Of course there will always be those who will continue to take this approach, but my guess is that the majority of people will want to select the programme they want to watch when they switch on the TV.

If the majority of people are not as laid back as you in this area, sooner or later there will be an advertising revenue problem as fewer and fewer people make use of linear channels. It's the economics of it all which will drive change.
People don't need permission to watch rubbish. . You may not understand it, you may not approve of it, but it is what it is, and the great British public's appetite for rubbish is insatiable, as the success of multi-channel TV has proven beyond any doubt.

Quote:
But surely channel hopping is a very inefficient way of finding the programme you want. I wouldn't recommend that at all. Whenever I have channel hopped I have been profoundly disappointed. Even if I find a programme I wouldn't mind watching, it tends to be just finishing by the time I find it!
I suddenly realised the other day, what it is you remind me of. You're like one of those late 1990s Apple Mac fans who would always loudly proclaim the superiority of their home computer over any Windows-based PC, and their incomprehension that anyone would deliberately choose to buy anything made by Microsoft (I know this, because I was that man).

It doesn't matter how inefficient it is (in your opinion - in truth, those who do it are getting what they want, very quickly and efficiently indeed). It doesn't matter whether you recommend it. The fact is, it is what large numbers of people want to do with their TV at 8 or 9pm on a Thursday evening.

Quote:
Live events can also be shown as they happen on video on demand. Just as you can start a recording on the TIVO and then watch the recording while it is being recorded. So that isn't actually an issue at all.
If you're watching it live, you're watching it according to a schedule and it is, by definition, not "on demand". The fact that it may be delivered across the Internet is neither here nor there.

VOD cannot do live events. When a VOD provider does a live event, they are not doing VOD; they are broadcasting according to a linear schedule. They cannot put the entire 2015 F1 season on Netflix for immediate download. Were Netflix to get in to sports rights, they could only make events available according to a schedule. If you watch it on a delay of even 2 minutes, then you are, of course, not watching a linear broadcast, but a VOD stream.

Quote:
Your third point is the issue. Currently, linear TV provides a mass audience. But if the trend continues and more and more viewers steer away from linear channels, there will no longer be the mass audience that is keeping them alive.

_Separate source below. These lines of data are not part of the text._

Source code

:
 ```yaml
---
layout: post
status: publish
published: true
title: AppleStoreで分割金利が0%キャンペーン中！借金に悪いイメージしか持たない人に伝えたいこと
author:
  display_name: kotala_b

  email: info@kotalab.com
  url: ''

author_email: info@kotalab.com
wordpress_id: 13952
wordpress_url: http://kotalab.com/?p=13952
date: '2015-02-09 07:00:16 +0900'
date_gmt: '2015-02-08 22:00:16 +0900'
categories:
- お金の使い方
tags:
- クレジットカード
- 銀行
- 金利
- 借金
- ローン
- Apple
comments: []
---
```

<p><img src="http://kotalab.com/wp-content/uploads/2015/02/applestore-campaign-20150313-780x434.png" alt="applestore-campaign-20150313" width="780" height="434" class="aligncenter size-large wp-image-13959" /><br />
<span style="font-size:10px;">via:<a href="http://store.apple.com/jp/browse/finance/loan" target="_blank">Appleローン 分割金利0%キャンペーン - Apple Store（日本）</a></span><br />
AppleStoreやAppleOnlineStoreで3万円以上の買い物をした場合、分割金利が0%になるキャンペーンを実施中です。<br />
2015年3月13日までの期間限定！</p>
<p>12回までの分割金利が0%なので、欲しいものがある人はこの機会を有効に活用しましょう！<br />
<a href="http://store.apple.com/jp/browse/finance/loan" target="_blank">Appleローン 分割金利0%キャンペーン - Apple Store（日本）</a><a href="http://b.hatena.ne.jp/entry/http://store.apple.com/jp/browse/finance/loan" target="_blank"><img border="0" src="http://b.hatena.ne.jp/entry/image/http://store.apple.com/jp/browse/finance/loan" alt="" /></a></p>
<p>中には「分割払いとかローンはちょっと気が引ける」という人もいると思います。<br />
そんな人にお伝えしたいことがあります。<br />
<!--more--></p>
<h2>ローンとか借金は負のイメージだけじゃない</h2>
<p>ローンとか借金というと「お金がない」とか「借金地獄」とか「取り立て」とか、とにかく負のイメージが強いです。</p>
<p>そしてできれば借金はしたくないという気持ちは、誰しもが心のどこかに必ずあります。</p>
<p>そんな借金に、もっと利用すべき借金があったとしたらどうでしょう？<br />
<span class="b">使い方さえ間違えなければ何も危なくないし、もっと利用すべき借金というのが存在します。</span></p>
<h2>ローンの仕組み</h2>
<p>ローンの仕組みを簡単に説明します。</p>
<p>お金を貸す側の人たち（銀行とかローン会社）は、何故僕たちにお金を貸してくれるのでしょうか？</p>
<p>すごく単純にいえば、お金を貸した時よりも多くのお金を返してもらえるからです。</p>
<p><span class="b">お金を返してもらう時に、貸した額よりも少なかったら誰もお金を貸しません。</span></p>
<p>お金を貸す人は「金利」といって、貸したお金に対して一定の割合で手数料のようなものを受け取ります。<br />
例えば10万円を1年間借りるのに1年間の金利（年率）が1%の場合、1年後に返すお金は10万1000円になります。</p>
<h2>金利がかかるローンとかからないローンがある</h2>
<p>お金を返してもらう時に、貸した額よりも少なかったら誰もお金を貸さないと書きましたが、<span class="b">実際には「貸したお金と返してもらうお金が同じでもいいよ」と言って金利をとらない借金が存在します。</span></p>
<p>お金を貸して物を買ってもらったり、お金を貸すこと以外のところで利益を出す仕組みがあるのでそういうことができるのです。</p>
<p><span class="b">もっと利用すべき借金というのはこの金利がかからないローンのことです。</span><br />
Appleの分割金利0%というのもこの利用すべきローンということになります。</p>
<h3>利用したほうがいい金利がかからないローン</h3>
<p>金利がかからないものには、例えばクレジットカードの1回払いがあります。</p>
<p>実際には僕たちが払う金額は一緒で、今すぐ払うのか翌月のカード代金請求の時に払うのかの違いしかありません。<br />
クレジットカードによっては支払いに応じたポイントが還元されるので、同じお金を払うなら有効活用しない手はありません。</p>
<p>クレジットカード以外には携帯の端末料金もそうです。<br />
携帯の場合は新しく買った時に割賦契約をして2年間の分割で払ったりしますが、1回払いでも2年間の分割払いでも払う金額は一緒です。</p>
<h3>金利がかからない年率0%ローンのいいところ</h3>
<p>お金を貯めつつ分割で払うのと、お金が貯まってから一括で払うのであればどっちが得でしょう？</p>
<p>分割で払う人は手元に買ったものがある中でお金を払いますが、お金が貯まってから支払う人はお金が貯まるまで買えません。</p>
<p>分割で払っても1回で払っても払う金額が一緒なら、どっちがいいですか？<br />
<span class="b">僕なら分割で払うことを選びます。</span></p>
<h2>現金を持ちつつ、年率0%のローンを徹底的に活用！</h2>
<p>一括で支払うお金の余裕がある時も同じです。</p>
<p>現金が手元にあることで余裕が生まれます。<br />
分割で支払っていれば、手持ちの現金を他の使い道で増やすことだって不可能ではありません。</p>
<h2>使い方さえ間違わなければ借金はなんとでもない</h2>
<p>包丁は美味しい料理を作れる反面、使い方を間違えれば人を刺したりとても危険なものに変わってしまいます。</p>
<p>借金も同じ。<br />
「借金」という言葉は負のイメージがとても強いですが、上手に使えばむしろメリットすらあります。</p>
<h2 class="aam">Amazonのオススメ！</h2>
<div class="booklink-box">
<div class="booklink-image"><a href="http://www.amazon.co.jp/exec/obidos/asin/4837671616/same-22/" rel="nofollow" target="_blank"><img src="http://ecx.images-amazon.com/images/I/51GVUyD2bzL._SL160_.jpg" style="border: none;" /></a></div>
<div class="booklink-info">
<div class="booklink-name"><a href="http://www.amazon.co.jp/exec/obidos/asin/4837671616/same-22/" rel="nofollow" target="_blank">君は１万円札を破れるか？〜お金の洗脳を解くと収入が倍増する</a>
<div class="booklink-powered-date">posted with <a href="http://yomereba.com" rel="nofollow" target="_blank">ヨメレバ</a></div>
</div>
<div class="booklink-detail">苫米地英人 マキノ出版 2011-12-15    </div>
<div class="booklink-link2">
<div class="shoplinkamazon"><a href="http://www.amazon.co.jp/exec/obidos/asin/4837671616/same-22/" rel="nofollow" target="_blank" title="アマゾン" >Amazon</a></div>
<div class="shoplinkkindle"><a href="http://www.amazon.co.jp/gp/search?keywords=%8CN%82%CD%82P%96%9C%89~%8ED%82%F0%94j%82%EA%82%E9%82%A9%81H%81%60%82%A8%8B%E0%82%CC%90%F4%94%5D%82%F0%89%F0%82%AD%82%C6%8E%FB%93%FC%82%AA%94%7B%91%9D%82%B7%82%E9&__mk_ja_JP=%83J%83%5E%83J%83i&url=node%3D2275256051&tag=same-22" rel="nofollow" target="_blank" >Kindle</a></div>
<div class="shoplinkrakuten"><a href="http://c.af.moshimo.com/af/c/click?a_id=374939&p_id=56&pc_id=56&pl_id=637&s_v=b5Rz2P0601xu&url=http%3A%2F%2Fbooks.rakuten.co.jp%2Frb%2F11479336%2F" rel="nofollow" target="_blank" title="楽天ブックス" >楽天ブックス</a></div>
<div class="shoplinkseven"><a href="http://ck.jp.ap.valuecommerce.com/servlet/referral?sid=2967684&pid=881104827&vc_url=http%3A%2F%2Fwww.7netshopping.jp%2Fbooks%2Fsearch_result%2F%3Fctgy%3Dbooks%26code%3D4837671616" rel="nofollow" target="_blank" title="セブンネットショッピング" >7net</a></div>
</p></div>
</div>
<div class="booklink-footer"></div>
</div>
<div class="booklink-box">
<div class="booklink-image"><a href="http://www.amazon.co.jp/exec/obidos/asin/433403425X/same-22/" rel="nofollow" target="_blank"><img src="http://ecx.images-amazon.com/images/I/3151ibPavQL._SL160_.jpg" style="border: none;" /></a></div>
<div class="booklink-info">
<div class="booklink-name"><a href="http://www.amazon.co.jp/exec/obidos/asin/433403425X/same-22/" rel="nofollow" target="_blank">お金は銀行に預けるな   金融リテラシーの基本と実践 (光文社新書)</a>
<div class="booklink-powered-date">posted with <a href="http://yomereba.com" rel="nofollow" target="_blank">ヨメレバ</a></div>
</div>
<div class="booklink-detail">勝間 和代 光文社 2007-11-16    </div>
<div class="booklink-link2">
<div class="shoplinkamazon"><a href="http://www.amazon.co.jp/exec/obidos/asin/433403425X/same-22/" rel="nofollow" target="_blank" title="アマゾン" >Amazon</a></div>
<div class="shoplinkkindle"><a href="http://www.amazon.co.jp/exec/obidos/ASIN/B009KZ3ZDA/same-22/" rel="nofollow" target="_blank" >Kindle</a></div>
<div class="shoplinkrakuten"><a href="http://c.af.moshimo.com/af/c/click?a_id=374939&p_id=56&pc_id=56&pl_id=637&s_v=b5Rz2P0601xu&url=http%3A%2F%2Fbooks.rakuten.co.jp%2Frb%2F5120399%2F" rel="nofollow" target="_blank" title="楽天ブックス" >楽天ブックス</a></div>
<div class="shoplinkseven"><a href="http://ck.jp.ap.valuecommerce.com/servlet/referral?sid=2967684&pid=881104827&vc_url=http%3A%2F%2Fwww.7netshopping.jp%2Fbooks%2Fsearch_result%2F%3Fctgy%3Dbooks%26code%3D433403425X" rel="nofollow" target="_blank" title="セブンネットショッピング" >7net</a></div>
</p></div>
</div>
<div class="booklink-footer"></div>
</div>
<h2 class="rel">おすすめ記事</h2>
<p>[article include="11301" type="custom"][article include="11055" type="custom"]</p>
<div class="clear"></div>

This isn't about your personal preferences sadly, Chris, it's simple economics.
This has nothing to do with my preferences. It is indeed a matter of economics, but you are misconstruing the economics because you don't understand statistics. You are making extrapolations about the future direction that past events don't support.

I absolutely promise you, linear broadcast TV will still be here in 10 and 20 years, sitting alongside and complementing on-demand services, and most likely other means of content consumption we haven't yet dreamed of.